"Oh, dear!" murmured the girl. "Maybe it's even worse than Makepiece reported."

"Hardly," broke in Nelson Haley, quickly. "He intimated that your father was surely dead. But this friend of yours at Juarez says any news at all is good news."

"Keep your heart up, Miss," urged the telegraph operator. "And do tell me a little something about yourself, so that I can satisfy these insistent newspapers."

"Oh, dear, me! I don't want to get into the newspapers," cried Janice, really disturbed by this possibility.

"But folks will be awfully interested in reading about you, Miss Day," urged the man; "and the newspapers are going to do more than anybody else for you and your father in this trouble. You may make sure of that."

But it was because of the operator's personal kindness that Janice submitted to the "interview." Nelson Haley entered into the spirit of the affair and wrote down Janice's personal history to date, just as briefly and clearly as the girl gave it under the operator's questioning. Young Haley added a few notes of his own, which he explained in the operator's ear before the latter tapped out his message to New York.
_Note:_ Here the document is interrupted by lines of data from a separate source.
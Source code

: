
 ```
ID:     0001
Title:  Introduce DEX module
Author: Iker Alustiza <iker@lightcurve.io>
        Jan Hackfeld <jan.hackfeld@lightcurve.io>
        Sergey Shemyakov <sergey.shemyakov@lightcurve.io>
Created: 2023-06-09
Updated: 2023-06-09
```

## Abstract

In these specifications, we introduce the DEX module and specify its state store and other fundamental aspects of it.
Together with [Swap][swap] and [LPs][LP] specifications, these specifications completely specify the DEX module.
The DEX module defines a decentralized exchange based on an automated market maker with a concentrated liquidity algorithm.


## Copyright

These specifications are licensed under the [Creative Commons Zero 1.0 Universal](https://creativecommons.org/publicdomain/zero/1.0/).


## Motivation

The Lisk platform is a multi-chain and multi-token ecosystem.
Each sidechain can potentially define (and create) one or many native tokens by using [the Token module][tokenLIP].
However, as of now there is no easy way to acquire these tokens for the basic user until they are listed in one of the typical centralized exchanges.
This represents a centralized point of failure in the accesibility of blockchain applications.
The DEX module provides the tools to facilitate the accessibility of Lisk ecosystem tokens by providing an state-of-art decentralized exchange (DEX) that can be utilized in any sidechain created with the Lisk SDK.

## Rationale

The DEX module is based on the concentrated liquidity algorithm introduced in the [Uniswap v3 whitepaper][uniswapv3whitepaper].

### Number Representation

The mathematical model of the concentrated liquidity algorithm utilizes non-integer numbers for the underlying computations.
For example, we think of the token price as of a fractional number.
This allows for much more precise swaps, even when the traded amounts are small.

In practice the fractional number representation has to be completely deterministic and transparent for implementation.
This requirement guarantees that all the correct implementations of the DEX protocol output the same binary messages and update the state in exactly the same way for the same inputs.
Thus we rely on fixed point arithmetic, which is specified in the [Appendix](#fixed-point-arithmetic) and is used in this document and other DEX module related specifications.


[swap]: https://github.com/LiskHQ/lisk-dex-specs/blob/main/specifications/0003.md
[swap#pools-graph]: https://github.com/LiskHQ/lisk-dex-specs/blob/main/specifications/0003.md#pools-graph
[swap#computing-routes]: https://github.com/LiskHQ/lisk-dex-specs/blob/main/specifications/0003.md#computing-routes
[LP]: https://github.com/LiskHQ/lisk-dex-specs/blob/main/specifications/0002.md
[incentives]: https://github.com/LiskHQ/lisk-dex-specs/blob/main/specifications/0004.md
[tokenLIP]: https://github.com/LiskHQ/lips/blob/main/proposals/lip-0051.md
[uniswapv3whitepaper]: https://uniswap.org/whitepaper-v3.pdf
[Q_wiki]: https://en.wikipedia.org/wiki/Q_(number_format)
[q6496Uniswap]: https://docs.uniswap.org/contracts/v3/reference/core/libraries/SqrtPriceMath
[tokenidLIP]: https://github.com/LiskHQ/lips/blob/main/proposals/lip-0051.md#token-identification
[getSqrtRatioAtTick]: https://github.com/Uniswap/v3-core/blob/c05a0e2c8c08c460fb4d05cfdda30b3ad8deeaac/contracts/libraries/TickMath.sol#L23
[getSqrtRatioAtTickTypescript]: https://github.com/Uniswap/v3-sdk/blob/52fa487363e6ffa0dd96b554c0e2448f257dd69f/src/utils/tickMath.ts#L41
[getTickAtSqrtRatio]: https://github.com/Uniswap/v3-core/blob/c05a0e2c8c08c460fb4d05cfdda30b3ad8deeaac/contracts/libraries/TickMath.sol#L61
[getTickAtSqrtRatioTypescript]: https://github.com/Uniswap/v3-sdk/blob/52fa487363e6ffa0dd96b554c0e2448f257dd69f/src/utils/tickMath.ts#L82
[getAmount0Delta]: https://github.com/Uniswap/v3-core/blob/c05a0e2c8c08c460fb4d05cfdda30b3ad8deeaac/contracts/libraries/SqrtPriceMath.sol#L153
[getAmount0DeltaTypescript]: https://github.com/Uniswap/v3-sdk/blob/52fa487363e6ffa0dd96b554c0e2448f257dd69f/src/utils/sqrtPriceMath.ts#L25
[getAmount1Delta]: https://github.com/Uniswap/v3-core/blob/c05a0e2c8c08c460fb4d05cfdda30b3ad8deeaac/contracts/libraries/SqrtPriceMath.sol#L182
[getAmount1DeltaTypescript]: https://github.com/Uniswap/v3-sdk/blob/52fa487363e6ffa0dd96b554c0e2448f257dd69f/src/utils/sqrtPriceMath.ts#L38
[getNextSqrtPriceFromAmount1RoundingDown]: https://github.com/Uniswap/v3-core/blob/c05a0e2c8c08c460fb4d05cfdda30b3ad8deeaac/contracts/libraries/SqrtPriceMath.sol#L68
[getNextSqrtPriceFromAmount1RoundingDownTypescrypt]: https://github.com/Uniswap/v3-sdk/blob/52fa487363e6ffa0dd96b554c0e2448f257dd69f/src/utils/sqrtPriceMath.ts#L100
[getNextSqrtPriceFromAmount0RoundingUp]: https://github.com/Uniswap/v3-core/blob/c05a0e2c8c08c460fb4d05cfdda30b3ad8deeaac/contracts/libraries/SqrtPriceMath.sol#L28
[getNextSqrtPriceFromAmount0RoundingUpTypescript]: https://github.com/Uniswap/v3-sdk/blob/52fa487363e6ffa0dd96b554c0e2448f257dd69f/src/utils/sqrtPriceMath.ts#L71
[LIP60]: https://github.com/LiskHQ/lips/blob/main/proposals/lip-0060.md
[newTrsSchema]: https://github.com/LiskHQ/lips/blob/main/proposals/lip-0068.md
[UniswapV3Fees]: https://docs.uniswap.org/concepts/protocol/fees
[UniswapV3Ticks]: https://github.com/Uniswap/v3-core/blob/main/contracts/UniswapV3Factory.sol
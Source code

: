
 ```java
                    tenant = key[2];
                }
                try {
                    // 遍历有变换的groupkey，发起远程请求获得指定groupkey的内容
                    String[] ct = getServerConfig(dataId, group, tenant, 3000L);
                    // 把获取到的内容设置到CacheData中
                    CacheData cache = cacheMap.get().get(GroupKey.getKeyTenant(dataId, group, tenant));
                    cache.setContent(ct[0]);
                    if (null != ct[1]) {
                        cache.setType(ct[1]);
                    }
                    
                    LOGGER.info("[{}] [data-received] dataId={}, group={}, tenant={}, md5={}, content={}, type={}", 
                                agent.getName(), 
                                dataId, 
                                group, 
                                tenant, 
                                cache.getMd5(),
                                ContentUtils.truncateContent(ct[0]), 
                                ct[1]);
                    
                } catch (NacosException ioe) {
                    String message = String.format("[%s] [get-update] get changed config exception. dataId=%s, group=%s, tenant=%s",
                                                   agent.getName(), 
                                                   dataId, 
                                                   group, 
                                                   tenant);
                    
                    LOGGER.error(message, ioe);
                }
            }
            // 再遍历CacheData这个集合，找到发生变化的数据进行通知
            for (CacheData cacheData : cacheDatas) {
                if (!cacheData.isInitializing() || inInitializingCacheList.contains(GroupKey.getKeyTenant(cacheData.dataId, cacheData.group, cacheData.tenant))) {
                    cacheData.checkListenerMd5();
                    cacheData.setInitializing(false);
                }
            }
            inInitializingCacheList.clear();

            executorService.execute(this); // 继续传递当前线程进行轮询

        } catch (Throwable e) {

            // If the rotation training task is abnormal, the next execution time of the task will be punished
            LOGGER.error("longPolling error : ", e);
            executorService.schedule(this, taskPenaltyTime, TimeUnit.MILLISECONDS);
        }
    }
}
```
It was only when Janice saw the paper a few days later that she realized what, between them, the school-teacher and the telegraph operator had done. There, spread broadcast by the types, was the story of how Janice had come to Poketown alone, a brief picture of her loneliness without her father, something of the free reading-room Janice had been the means of establishing, and a description of the flight down the lake on the Fly-by-Night on Christmas morning, that she might gain further particulars of her father's fate.

It was the sort of human-interest story that newspaper readers enjoy; but Janice was almost ashamed to appear in public for several days thereafter!

However, this is ahead of our story.

The wait for further messages from the border was not so tedious, because of these incidents. By and by an answer came from the American consular agent at Cida, relayed from Juarez by Mr. Buchanan. The agent stated his doubt of the entire truth of John Makepiece's story. The man was notoriously a reckless character. It was believed that he himself had served with the Constitutionalist army in Mexico some months. Since appearing in Cida and telling his story to the Associated Press man, he had become intoxicated and was still in that state, so could not be interviewed for further particulars.